School of Computer Science, Wuhan University, Wuhan, 430072, People's Republic of China.
Suzhou Institute of Wuhan University, Suzhou, 215123, People's Republic of China.
BMC Bioinformatics. 2019 Mar 29;20(Suppl 3):134. doi: 10.1186/s12859-019-2644-5.

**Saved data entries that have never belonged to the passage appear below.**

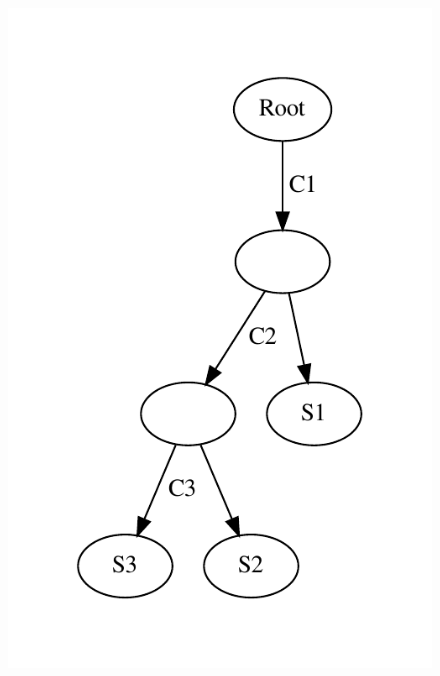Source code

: \documentclass[a4paper,12pt, oneside]{book}
\begin{document}
\begin{esempio}
\begin{figure}[H]
    \includegraphics[scale = 0.5]{img/s2.pdf}
  \end{figure}
\end{esempio}
\end{document}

In the field of drug repositioning, it is assumed that similar drugs may treat similar diseases, therefore many existing computational methods need to compute the similarities of drugs and diseases. However, the calculation of similarity depends on the adopted measure and the available features, which may lead that the similarity scores vary dramatically from one to another, and it will not work when facing the incomplete data. Besides, supervised learning based methods usually need both positive and negative samples to train the prediction models, whereas in drug-disease pairs data there are only some verified interactions (positive samples) and a lot of unlabeled pairs. To train the models, many methods simply treat the unlabeled samples as negative ones, which may introduce artificial noises. Herein, we propose a method to predict drug-disease associations without the need of similarity information, and select more likely negative samples.
In the proposed EMP-SVD (Ensemble Meta Paths and Singular Value Decomposition), we introduce five meta paths corresponding to different kinds of interaction data, and for each meta path we generate a commuting matrix. Every matrix is factorized into two low rank matrices by SVD which are used for the latent features of drugs and diseases respectively. The features are combined to represent drug-disease pairs. We build a base classifier via Random Forest for each meta path and five base classifiers are combined as the final ensemble classifier. In order to train out a more reliable prediction model, we select more likely negative ones from unlabeled samples under the assumption that non-associated drug and disease pair have no common interacted proteins. The experiments have shown that the proposed EMP-SVD method outperforms several state-of-the-art approaches. Case studies by literature investigation have found that the proposed EMP-SVD can mine out many drug-disease associations, which implies the practicality of EMP-SVD.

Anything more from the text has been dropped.